7.07. Representation by Counsel. Each Party acknowledges that it has been represented by counsel (or had the opportunity to be so represented and waived its right to do so) in connection with this Agreement and the transactions contemplated by this Agreement. Accordingly, any rule of law or any legal decision that would provide any Party with a defense to the enforcement of the terms of this Agreement against such Party based upon lack of legal counsel shall have no application and is expressly waived. This Agreement is the product of arm’s length negotiations among the Parties and its provisions shall be interpreted in a neutral manner and one intended to effect the intent of the Parties. None of the Parties shall have any term or provision construed against such Party solely by reason of such Party having drafted the same.
7.08. Independent Due Diligence and Decision-Making. Each Party confirms that its decision to execute this Agreement has been based upon its independent investigation of the operations, businesses, financial and other conditions and prospects of the Company.
7.09. Several, Not Joint Obligations. The agreements, representations, and obligations of the Parties under this Agreement are, in all respects, several and not joint, including among the various Supporting Noteholders. No prior history, pattern, or practice of sharing confidences among or between the Parties shall in any way affect or negate this Agreement.
7.10. Parties, Succession and Assignment. This Agreement shall be binding upon, and inure to the benefit of, the Parties and their respective successors, assigns, heirs, executors, estates, administrators and representatives. No rights or obligations of any Party under this Agreement may be assigned or transferred to any other person or entity except as otherwise expressly provided herein. Nothing in this Agreement, express or implied, shall give to any person or entity, other than the Parties (and those permitted assigns under Section 3.03), any benefit or any legal or equitable right, remedy or claim under this Agreement.

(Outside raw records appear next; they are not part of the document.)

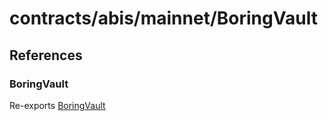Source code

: # contracts/abis/mainnet/BoringVault

## References

### BoringVault

Re-exports [BoringVault](BoringVault.md#boringvault)

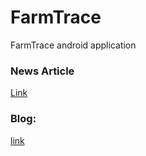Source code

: # FarmTrace
FarmTrace android application
### News Article
[Link](https://biznews.fiu.edu/2020/03/fiu-team-captures-top-national-honors-in-national-blockchain-competition/)
### Blog:
[link](https://sakshambhatt.wordpress.com/2020/04/24/food-supply-chain-tracking-using-blockchain-and-android-app/)
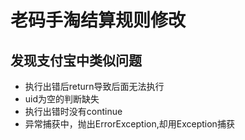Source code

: # 老码手淘结算规则修改

## 发现支付宝中类似问题
- 执行出错后return导致后面无法执行
- uid为空的判断缺失
- 执行出错时没有continue
- 异常捕获中，抛出ErrorException,却用Exception捕获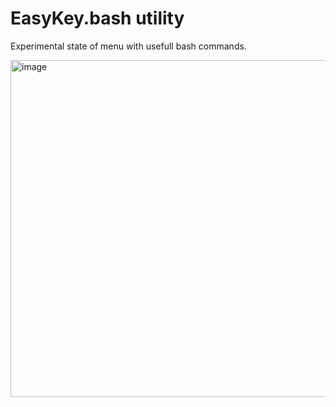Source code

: # EasyKey.bash utility

Experimental state of menu with usefull bash commands.

<img width="539" alt="image" src="https://github.com/nschlimm/EasyKey.shellmenu/assets/876604/9c8fe0c3-4235-402c-8ff0-f34f4549cf37">
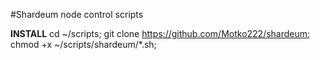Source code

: #Shardeum node control scripts

**INSTALL**
cd ~/scripts;
git clone https://github.com/Motko222/shardeum;
chmod +x ~/scripts/shardeum/*.sh;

7.11. No Waiver of Participation and Reservation of Rights. Except as expressly provided in this Agreement or the Plan, nothing herein is intended to, nor does, in any manner waive, limit, impair, or restrict any right of any Party or the ability of each of the Parties to protect and preserve its rights, remedies and interests, including without limitation, Claims against and interests in the Company. If the Restructuring is not consummated, or following the occurrence of a Supporting Noteholder Termination Event, a Company Termination Event or the termination of this Agreement, nothing herein shall be construed as a waiver by any Party of any or all of such Party’s rights, and the Parties expressly reserve any and all of their respective rights.

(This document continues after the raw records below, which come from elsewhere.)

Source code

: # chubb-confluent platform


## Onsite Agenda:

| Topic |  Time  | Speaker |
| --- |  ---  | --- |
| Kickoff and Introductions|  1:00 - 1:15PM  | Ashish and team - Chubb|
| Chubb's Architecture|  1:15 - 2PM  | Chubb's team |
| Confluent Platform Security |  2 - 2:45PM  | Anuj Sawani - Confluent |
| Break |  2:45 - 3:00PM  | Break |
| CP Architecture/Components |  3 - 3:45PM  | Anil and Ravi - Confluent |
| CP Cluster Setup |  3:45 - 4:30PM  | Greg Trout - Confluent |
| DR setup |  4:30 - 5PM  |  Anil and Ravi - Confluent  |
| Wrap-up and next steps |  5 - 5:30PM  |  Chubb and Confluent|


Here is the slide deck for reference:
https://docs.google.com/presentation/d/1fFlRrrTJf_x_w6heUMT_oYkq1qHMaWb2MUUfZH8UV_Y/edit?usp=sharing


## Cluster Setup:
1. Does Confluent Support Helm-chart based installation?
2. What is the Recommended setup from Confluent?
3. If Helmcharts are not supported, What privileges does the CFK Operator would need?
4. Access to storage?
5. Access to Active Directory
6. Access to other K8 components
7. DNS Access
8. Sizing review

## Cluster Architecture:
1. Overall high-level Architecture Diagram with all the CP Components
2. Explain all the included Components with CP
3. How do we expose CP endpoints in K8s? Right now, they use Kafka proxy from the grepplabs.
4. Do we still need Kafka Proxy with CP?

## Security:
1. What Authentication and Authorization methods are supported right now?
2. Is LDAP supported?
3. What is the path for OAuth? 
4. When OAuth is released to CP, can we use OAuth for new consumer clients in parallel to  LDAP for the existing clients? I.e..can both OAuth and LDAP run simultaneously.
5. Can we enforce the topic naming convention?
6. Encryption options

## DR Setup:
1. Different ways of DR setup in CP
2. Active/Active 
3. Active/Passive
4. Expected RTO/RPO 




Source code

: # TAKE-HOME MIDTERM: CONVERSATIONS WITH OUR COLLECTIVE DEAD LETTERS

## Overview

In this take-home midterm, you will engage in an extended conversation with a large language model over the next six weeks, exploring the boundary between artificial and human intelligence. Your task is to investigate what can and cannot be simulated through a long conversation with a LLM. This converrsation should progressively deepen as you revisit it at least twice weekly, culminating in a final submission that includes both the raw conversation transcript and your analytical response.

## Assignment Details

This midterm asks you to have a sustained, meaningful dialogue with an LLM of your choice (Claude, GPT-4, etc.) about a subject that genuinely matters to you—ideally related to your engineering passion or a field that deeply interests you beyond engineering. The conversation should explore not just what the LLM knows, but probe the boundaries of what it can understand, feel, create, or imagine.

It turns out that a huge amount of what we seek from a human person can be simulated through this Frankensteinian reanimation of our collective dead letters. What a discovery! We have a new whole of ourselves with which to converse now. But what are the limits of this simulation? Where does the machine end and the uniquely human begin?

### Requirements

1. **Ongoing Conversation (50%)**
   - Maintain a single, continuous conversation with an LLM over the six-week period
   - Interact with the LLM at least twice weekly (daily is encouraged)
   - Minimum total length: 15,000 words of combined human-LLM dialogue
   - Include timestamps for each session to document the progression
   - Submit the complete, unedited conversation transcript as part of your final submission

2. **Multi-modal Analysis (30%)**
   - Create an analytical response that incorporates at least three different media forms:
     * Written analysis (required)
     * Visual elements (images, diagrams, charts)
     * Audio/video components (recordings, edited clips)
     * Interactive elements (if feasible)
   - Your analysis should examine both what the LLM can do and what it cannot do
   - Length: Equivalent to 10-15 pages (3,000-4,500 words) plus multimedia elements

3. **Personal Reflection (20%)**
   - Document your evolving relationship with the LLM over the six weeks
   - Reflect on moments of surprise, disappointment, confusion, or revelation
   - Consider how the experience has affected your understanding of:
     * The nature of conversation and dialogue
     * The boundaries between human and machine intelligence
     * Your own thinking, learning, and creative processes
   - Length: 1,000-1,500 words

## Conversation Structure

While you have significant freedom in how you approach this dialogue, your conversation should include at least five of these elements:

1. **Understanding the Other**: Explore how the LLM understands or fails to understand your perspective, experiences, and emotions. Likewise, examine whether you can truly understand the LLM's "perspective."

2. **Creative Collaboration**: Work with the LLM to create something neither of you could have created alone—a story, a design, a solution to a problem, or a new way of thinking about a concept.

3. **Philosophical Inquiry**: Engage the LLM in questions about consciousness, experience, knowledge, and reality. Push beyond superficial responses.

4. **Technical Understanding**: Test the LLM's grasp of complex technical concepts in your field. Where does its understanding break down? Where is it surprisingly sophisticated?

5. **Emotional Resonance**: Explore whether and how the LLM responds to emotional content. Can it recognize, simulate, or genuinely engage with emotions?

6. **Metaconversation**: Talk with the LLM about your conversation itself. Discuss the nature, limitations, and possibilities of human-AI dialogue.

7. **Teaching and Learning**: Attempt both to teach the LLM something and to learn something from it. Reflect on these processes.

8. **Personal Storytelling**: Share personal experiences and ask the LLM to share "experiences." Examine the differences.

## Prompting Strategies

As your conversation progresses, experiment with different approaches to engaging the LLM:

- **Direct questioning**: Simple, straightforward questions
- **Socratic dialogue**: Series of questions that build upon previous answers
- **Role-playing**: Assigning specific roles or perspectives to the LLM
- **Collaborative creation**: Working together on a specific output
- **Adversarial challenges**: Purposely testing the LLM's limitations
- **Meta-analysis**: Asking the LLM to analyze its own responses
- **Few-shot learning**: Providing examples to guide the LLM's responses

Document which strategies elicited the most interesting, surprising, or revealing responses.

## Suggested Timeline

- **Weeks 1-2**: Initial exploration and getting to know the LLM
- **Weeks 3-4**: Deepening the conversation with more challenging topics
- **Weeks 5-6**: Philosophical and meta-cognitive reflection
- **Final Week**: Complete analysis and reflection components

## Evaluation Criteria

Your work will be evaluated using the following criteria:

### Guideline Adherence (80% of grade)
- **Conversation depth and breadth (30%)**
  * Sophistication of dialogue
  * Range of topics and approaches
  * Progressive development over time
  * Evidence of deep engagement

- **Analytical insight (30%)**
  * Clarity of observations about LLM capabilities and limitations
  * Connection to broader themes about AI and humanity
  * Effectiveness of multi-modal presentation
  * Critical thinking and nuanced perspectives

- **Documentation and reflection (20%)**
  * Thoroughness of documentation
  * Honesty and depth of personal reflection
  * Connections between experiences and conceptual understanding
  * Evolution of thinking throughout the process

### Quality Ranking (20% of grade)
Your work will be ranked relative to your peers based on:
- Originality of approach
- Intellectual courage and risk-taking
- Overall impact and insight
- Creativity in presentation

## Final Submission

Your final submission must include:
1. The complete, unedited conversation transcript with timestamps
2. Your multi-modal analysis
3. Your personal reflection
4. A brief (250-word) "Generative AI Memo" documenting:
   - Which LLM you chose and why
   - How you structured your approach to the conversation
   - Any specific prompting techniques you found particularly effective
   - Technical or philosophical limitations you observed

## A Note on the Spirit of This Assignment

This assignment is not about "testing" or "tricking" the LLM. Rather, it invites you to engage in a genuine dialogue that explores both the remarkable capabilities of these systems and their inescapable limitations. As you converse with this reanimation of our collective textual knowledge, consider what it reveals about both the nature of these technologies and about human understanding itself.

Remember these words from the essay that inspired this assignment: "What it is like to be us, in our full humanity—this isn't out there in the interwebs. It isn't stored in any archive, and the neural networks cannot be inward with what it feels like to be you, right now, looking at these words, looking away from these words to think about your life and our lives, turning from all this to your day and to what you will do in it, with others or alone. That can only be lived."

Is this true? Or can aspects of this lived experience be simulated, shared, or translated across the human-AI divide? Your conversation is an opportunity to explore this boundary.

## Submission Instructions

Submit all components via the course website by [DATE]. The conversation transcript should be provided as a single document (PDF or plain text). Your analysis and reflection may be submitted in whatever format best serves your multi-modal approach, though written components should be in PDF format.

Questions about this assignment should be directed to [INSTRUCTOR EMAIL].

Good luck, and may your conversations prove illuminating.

7.12.No Third-Party Beneficiaries. This Agreement shall not confer any rights or remedies upon any Person other than the Parties and their respective successors and permitted assigns, except as expressly set forth in this Agreement.
7.13.Specific Performance. Each Party hereto recognizes and acknowledges that a breach by it of any covenants or agreements contained in this Agreement would cause the other Parties to sustain damages for which such Parties would not have an adequate remedy at law for money damages, and therefore each Party agrees that in the sole event of any breach, the other Parties shall be entitled to seek the remedy of specific performance and injunctive or other equitable relief (including attorney’s fees and costs) to enforce such covenants and agreements, in addition to any other remedy to which such nonbreaching Party may be entitled, at law or in equity, without the necessity of proving the inadequacy of money damages as a remedy, including an order of the Bankruptcy Court requiring any Party to comply promptly with any of its obligations hereunder. Each Party further agrees that no other Party or any other person shall be required to obtain, furnish or post any bond or similar instrument in connection with or as a condition to obtaining any remedy referred to in this Section 7.13, and each Party (a) irrevocably waives any right it may have to require the obtaining, furnishing or posting of any such bond or similar instrument and (b) shall cooperate fully in any attempt by the other Party to obtain such equitable relief.